New Works and Anti-Works
I’ll blame my recent silence on the fact that I was moving again — as of Tuesday, I’m back in the Grand Duchy. Clearly either the spirits of the Haymarket martyrs or the exploited employees of British Airways were punishing me for traveling on May Day, because I ended up spending the better part of 24 hours waiting in lines, being redirected to unexpected cities, and having my luggage lost. Consider that lesson learned.
I’ve once again managed to return to Europe just as things are getting interesting in the US, with Occupy-aligned activists pulling off some impressive Mayday actions. But you can get plenty of reporting and analysis on that from Jacobin honcho Bhaskar Sunkara, from his new perch at the In These Times “Uprising” blog.
Meanwhile, I’ve had a few new things appear recently that I haven’t mentioned here. I neglected to plug the latest issue of Jacobin, which is full of great stuff as usual. It also includes my essay on post-work politics, centered around Kathi Weeks’s book The Problem With Work, which I’ve mentioned here before. See also Mike Beggs on “Keynes’s Jetpack” and Tim Barker reviewing James Livington’s Against Thrift, which cover closely related themes.
In addition, I’ve had a couple of other things appear. There’s an essay for the most recent New Inquiry on intellectual property, which covers familiar blog themes but hopefully in some new ways. And a radio interview with Doug Henwood, where we discussed sex, work, and related topics. What these all have in common is that someone edited them, so they’re bound to surpass my usual output in clarity and precision.

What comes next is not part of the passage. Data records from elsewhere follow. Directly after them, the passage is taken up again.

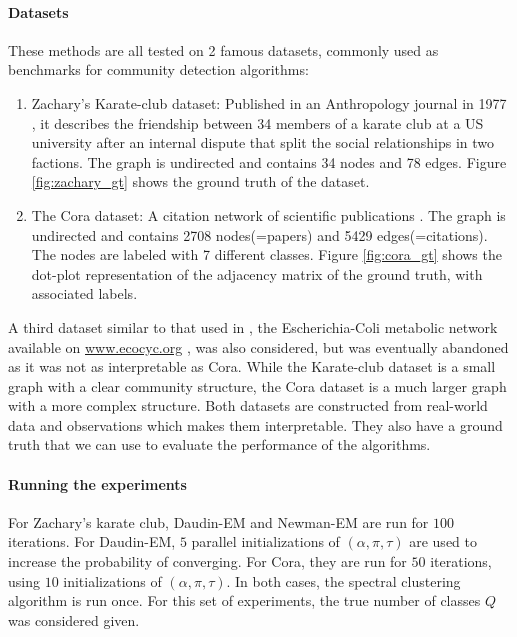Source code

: \documentclass[switch, 12pt]{article}
\begin{document}
\begin{multicols}{2}
    \paragraph{Datasets}
    These methods are all tested on 2 famous datasets, commonly used as benchmarks for community detection algorithms:
    \begin{enumerate}
        \item Zachary's Karate-club dataset: Published in an Anthropology journal in 1977 \cite{karate}, it describes the friendship between 34 members of a karate club at a US university after an internal dispute that split the social relationships in two factions. The graph is undirected and contains 34 nodes and 78 edges. Figure \ref{fig:zachary_gt} shows the ground truth of the dataset.
        \item The Cora dataset: A citation network of scientific publications \cite{cora}. The graph is undirected and contains 2708 nodes(=papers) and 5429 edges(=citations). The nodes are labeled with 7 different classes. Figure \ref{fig:cora_gt} shows the dot-plot representation of the adjacency matrix of the ground truth, with associated labels.
    \end{enumerate}
    A third dataset similar to that used in \cite{main_article}, the Escherichia-Coli metabolic network available on \href{www.ecocyc.org}{www.ecocyc.org} \cite{keseler_ecocyc_2021}, was also considered, but was eventually abandoned as it was not as interpretable as Cora. While the Karate-club dataset is a small graph with a clear community structure, the Cora dataset is a much larger graph with a more complex structure. Both datasets are constructed from real-world data and observations which makes them interpretable. They also have a ground truth that we can use to evaluate the performance of the algorithms.

    \paragraph{Running the experiments} For Zachary's karate club, Daudin-EM and Newman-EM are run for $100$ iterations. For Daudin-EM, $5$ parallel initializations of $(\alpha, \pi, \tau)$ are used to increase the probability of converging.
    For Cora, they are run for $50$ iterations, using $10$ initializations of $(\alpha, \pi, \tau)$.
    In both cases, the spectral clustering algorithm is run once. For this set of experiments, the true number of classes $Q$ was considered given.


\end{multicols}
\end{document}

Something relevant to the anti-work themes of the Jacobin and Henwood links is this recent post from John Quiggin about “housework in utopia.” He makes the point that if some kinds of drudgery can’t be automated out of existence, we can still promote “social norms that frown on unnecessary crap-work.” This gets to one of the core points of Weeks’ book, and of my review: when it comes to perpetuating the work-based society, the ideological power of the work ethic is at least as important as the technical possibilities of production.
I was happy to see Quiggin point out that “Social standards inherited from the days of cheap servant labour dictate much more cleanliness than is required for hygiene, and practices like ironing for which there is no need at all.” I look forward to the day when “a freshly ironed shirt would attract the same kind of response that is now elicited by a fur coat or an ivory brooch.” Of course, there’s a danger in taking the stereotypically male position of being cavalier about contemporary standards of neatness, since it leaves one open to the critique Belle Waring mounts here. Maybe I’m just reproducing a patriarchal fantasy in which somebody else does the dishes.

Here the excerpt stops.